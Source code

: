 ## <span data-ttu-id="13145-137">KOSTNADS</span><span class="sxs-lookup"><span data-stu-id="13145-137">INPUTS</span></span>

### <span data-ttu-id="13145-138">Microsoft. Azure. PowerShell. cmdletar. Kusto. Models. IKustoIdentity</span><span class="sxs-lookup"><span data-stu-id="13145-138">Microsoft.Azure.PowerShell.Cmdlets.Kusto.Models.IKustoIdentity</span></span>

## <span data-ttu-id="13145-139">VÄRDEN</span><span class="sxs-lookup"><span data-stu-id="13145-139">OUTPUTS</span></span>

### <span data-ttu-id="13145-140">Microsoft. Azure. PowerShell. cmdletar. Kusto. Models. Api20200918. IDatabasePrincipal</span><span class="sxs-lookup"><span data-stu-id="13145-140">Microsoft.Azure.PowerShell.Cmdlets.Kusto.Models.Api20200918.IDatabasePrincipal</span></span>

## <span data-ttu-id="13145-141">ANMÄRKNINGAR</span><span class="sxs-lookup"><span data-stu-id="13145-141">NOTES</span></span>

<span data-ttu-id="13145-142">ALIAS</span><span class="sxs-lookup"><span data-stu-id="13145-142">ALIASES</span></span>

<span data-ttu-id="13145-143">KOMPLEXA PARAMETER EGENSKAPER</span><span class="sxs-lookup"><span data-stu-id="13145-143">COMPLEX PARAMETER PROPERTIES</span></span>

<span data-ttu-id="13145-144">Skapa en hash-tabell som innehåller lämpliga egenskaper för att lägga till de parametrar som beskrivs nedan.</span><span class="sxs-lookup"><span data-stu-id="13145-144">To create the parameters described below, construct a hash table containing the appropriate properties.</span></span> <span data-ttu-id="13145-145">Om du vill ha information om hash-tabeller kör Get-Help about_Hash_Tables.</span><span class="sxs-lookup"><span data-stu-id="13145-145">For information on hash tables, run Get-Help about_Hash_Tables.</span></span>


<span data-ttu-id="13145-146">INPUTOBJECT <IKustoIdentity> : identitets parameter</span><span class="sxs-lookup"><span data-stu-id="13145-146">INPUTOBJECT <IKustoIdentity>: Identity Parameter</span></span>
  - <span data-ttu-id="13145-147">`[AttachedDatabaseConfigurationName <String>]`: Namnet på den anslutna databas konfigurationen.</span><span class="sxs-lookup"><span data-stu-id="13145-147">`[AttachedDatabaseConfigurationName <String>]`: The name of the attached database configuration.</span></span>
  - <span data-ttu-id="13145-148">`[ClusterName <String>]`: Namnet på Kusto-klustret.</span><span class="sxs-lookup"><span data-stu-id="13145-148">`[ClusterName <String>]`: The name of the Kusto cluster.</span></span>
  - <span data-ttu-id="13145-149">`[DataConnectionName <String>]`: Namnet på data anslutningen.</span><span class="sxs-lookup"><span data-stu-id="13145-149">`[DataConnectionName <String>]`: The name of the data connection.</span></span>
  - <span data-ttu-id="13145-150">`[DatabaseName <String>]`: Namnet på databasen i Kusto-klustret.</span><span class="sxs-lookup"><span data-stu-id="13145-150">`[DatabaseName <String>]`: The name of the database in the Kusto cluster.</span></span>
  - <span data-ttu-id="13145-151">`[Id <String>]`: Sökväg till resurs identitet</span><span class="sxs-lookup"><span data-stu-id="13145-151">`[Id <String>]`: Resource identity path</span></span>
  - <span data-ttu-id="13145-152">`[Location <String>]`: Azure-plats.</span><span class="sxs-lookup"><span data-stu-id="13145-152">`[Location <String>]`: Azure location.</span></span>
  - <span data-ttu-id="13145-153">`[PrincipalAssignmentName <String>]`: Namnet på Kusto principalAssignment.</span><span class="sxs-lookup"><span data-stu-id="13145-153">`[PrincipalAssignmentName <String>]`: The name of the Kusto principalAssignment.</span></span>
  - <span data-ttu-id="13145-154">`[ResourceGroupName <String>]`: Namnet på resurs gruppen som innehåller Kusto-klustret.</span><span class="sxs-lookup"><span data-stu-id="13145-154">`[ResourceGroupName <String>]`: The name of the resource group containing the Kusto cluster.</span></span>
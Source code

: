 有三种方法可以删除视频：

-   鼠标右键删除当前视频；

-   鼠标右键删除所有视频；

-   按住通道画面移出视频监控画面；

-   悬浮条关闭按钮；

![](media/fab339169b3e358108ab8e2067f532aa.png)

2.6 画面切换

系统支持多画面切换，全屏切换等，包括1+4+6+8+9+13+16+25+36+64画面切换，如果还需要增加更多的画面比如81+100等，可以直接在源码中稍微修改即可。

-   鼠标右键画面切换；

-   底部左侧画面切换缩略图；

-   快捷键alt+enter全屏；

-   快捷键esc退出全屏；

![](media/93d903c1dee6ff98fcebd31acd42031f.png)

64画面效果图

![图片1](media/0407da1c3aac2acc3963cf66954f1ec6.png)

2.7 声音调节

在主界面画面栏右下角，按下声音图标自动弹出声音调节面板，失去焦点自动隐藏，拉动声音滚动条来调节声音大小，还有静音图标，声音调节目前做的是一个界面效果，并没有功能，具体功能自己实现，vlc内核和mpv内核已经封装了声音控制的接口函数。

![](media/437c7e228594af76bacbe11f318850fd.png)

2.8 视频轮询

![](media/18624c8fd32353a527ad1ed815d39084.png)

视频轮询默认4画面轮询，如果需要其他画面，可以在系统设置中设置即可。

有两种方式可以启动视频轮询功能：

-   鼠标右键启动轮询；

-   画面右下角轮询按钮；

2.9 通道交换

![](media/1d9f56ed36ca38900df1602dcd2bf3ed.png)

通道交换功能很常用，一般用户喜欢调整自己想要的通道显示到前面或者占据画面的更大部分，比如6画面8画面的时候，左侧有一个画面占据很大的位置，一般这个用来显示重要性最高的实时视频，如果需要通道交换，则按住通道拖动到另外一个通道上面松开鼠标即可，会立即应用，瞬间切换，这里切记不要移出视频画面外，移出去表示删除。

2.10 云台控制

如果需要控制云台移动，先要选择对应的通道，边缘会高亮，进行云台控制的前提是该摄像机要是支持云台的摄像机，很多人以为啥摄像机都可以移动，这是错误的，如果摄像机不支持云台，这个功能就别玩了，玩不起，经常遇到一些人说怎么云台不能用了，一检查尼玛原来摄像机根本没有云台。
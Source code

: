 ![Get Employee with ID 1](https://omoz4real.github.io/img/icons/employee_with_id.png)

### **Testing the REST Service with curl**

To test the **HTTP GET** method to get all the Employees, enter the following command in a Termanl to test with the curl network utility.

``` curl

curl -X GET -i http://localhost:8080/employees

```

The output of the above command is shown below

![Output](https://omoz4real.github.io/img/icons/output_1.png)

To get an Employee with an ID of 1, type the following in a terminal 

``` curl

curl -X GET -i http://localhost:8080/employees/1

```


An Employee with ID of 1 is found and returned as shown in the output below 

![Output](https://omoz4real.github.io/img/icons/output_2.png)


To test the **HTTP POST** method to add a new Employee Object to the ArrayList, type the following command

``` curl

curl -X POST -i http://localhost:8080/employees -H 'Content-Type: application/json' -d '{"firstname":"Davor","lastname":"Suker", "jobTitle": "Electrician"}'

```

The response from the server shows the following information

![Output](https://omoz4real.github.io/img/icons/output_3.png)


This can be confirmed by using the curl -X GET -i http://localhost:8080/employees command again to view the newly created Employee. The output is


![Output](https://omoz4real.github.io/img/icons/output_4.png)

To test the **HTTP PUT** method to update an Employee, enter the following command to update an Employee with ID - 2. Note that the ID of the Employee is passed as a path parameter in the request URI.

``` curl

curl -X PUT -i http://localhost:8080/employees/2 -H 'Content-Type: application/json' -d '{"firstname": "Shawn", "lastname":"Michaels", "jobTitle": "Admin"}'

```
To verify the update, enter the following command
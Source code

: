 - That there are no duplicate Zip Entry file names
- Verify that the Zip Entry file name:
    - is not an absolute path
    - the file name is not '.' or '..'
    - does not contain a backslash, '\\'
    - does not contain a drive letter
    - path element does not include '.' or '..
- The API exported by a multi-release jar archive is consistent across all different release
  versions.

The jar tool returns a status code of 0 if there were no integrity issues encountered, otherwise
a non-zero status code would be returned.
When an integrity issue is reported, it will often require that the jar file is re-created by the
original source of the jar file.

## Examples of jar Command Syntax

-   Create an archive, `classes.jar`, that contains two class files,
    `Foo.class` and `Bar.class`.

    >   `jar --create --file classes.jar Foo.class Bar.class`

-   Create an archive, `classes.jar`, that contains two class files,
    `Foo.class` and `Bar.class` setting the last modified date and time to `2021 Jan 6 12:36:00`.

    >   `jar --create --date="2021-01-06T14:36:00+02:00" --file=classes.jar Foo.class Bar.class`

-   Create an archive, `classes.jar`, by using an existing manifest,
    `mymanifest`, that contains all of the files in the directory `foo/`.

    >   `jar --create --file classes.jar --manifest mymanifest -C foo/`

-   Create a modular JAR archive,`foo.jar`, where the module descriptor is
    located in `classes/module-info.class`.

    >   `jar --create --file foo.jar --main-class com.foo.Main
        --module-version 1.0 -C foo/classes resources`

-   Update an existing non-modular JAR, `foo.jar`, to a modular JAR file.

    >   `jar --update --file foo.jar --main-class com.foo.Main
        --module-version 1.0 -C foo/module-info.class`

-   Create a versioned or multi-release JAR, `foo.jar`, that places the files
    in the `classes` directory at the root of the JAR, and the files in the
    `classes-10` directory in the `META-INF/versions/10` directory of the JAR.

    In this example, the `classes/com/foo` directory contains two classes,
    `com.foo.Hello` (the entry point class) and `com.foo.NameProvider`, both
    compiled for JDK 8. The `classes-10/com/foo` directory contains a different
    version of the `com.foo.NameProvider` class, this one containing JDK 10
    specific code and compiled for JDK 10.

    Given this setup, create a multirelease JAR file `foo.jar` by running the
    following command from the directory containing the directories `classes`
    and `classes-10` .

DIRECTIONS FOR THIS TASK => Only the lines from the one containing "--update --file foo.jar --main-class com.foo.Main" to the end of the records should be repeated, exactly as they appear.

EXPECTED ANSWER =>
    >   `jar --update --file foo.jar --main-class com.foo.Main
        --module-version 1.0 -C foo/module-info.class`

-   Create a versioned or multi-release JAR, `foo.jar`, that places the files
    in the `classes` directory at the root of the JAR, and the files in the
    `classes-10` directory in the `META-INF/versions/10` directory of the JAR.

    In this example, the `classes/com/foo` directory contains two classes,
    `com.foo.Hello` (the entry point class) and `com.foo.NameProvider`, both
    compiled for JDK 8. The `classes-10/com/foo` directory contains a different
    version of the `com.foo.NameProvider` class, this one containing JDK 10
    specific code and compiled for JDK 10.

    Given this setup, create a multirelease JAR file `foo.jar` by running the
    following command from the directory containing the directories `classes`
    and `classes-10` .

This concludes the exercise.